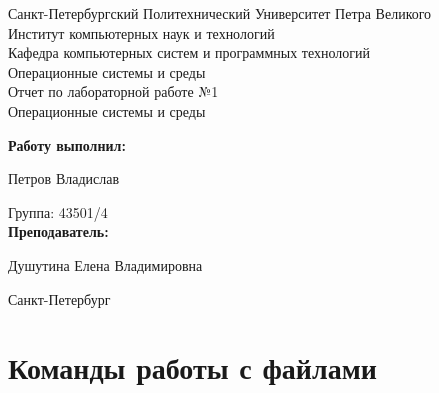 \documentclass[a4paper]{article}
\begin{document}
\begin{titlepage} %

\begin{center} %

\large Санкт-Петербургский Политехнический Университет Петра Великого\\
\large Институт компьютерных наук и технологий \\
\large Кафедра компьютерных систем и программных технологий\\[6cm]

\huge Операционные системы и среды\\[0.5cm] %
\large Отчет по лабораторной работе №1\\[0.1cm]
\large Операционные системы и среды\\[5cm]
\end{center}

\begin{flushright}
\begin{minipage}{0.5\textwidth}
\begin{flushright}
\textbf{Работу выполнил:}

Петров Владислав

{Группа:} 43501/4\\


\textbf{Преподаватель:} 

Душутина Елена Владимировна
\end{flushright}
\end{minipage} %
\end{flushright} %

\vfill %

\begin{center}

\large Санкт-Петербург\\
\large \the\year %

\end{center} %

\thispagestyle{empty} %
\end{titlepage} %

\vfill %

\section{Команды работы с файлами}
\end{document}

====================

- Required action -
Starting at the first line of the entries, restate word for word everything through the line that holds "и технологий \\", both ends included, but omit any pictures.

- Expected answer -
 \documentclass[a4paper]{article}
\begin{document}
\begin{titlepage} %

\begin{center} %

\large Санкт-Петербургский Политехнический Университет Петра Великого\\
\large Институт компьютерных наук и технологий \\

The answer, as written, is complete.